Müller a également dénoncé une prétendue « double attitude » du Vatican, pour lui tolérant envers les évêques progressistes et intolérant envers les évêques conservateurs. « J’ai ouvertement critiqué (et dit) qu’il est honteux que tout bon évêque orthodoxe soit agressé et que d’autres personnes qui font beaucoup de mauvaises choses, des hérésies, reçoivent une attitude de tolérance de la part de Rome », a-t-il déclaré.

Par ailleurs, comme il l’a déjà fait par le passé, il a dénoncé l’ouverture du sacrement de la communion aux divorcés remariés, dans certains cas, aménagée par le pape François dans une note de bas de page de l’exhortation apostolique Amoris Laetitia, fruit du double synode sur la famille de 2015 et 2016.

« Il est très clair que selon l’Ancien et le Nouveau Testament et les commandements, que tout comportement sexuel en dehors d’un mariage légitime est un péché et personne ne peut le changer, c’est la parole de Dieu (…) [Le pape et le cardinal Fernandez] disent que ce sont des exceptions, mais dans certains cas, ce ne sont pas des exceptions et vous ne pouvez pas relativiser la parole de Dieu avec une soi-disant ‘éthique de situation' », a-t-il protesté.

Alors que dans le passé, comme l’a rappelé son interlocuteur, Müller avait déclaré que le synode actuel – qui a débuté il y a deux ans par une consultation mondiale – avait « détourné l’Eglise », le cardinal allemand a pris soin de ne pas répéter cette expression.
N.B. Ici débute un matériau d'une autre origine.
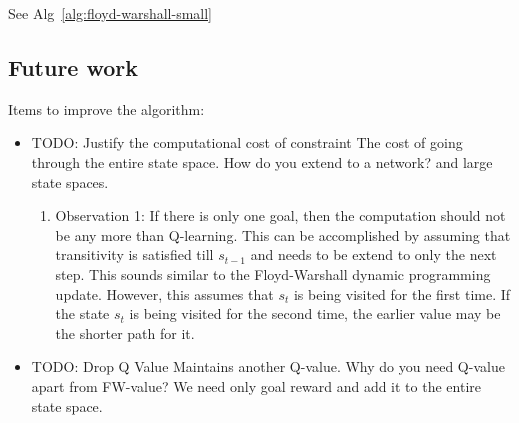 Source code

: \documentclass[letterpaper]{article} %
\newcommand{\TODO}[1]{{\color{red}TODO: {#1}}}
\def\state{s}
\begin{document}
See Alg~\ref{alg:floyd-warshall-small}

\subsection{Future work}
Items to improve the algorithm:
\begin{itemize} \item
\TODO{Justify the computational cost of constraint} The cost of going through the entire state space.
How do you extend to a network? and large state spaces.
\begin{enumerate}\item
Observation 1: If there is only one goal, then the computation should not be any more than Q-learning.
This can be accomplished by assuming that transitivity is satisfied till
$\state_{t-1}$ and needs to be extend to only the next step. This sounds similar to the
 Floyd-Warshall dynamic programming update.
However, this assumes that $\state_t$ is being visited for the first time.
If the state $\state_t$ is being visited for the second time, the earlier
value may be the shorter path for it.
\end{enumerate}
\item
\TODO{Drop Q Value} Maintains another Q-value. Why do you need Q-value apart from FW-value?
We need only goal reward and add it to the entire state space.
\end{itemize}
\end{document}
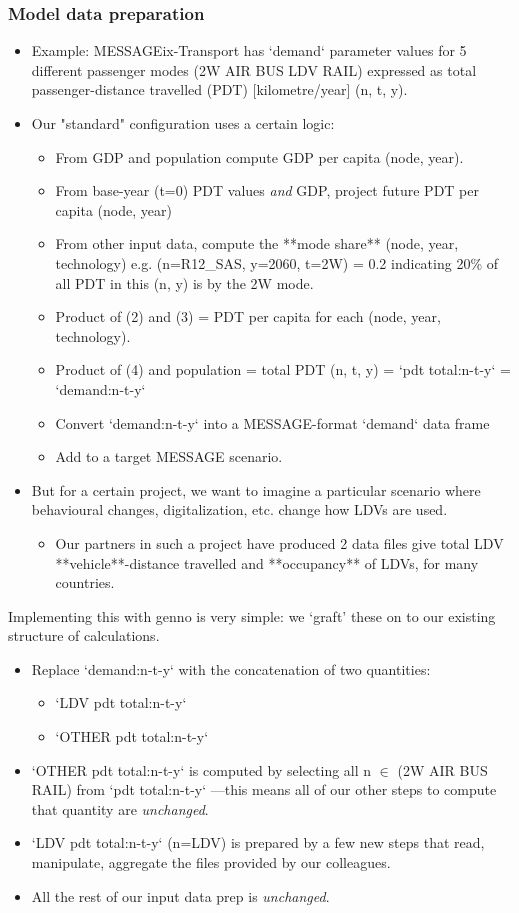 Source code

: \documentclass[12pt,aspectratio=169]{beamer}
\begin{document}
\begin{frame}[allowframebreaks]
\frametitle{Model data preparation}
\begin{itemize}
  \item Example: MESSAGEix-Transport has `demand` parameter values for 5 different passenger modes (2W AIR BUS LDV RAIL) expressed as total passenger-distance travelled (PDT) [kilometre/year] (n, t, y).
  \item Our "standard" configuration uses a certain logic:
    \begin{itemize}
      \item From GDP and population compute GDP per capita (node, year).
      \item From base-year (t=0) PDT values \emph{and} GDP, project future PDT per capita (node, year)
      \item From other input data, compute the **mode share** (node, year, technology) e.g. (n=R12_SAS, y=2060, t=2W) = 0.2 indicating 20\% of all PDT in this (n, y) is by the 2W mode.
      \item Product of (2) and (3) = PDT per capita for each (node, year, technology).
      \item Product of (4) and population = total PDT (n, t, y) = `pdt total:n-t-y` = `demand:n-t-y`
      \item Convert `demand:n-t-y` into a MESSAGE-format `demand` data frame
      \item Add to a target MESSAGE scenario.
    \end{itemize}
  \item But for a certain project, we want to imagine a particular scenario where behavioural changes, digitalization, etc. change how LDVs are used.
    \begin{itemize}
      \item Our partners in such a project have produced 2 data files give total LDV **vehicle**-distance travelled and **occupancy** of LDVs, for many countries.
    \end{itemize}
\end{itemize}

Implementing this with genno is very simple:
we ‘graft' these on to our existing structure of calculations.
\begin{itemize}
  \item Replace `demand:n-t-y` with the concatenation of two quantities:
    \begin{itemize}
      \item `LDV pdt total:n-t-y`
      \item `OTHER pdt total:n-t-y`
    \end{itemize}
  \item `OTHER pdt total:n-t-y` is computed by selecting all n $\in$ (2W AIR BUS RAIL)
    from `pdt total:n-t-y`%
    —this means all of our other steps to compute that quantity are \emph{unchanged}.
  \item `LDV pdt total:n-t-y` (n=LDV) is prepared by a few new steps
    that read, manipulate, aggregate the files provided by our colleagues.
  \item All the rest of our input data prep is \emph{unchanged}.
\end{itemize}


\end{frame}
\end{document}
En outre, en réponse à une question, il a reconnu qu’il n’avait pas, à l’époque, trouvé son expérience dans les cercles plus restreints, les réunions de groupe, trop mauvaise. « L’expérience aux tables, à ma table, a été très bonne (…). J’ai une certaine forme d’optimisme, mais, en fin de compte, il faut attendre de voir la direction que prendra le synode et les directions en coulisses, c’est ça le problème », a-t-il déclaré.

Lors d’un briefing au Vatican, le préfet du dicastère pour la communication, Paolo Ruffini, qui participe également au synode, a répondu en riant à une question sur une éventuelle punition pour le cardinal Müller, qui a désobéi à l’ordre de confidentialité. « La police ne va pas intervenir pour le punir ou lui infliger une amende, nous sommes des frères et des sœurs, chacun a la capacité de discerner.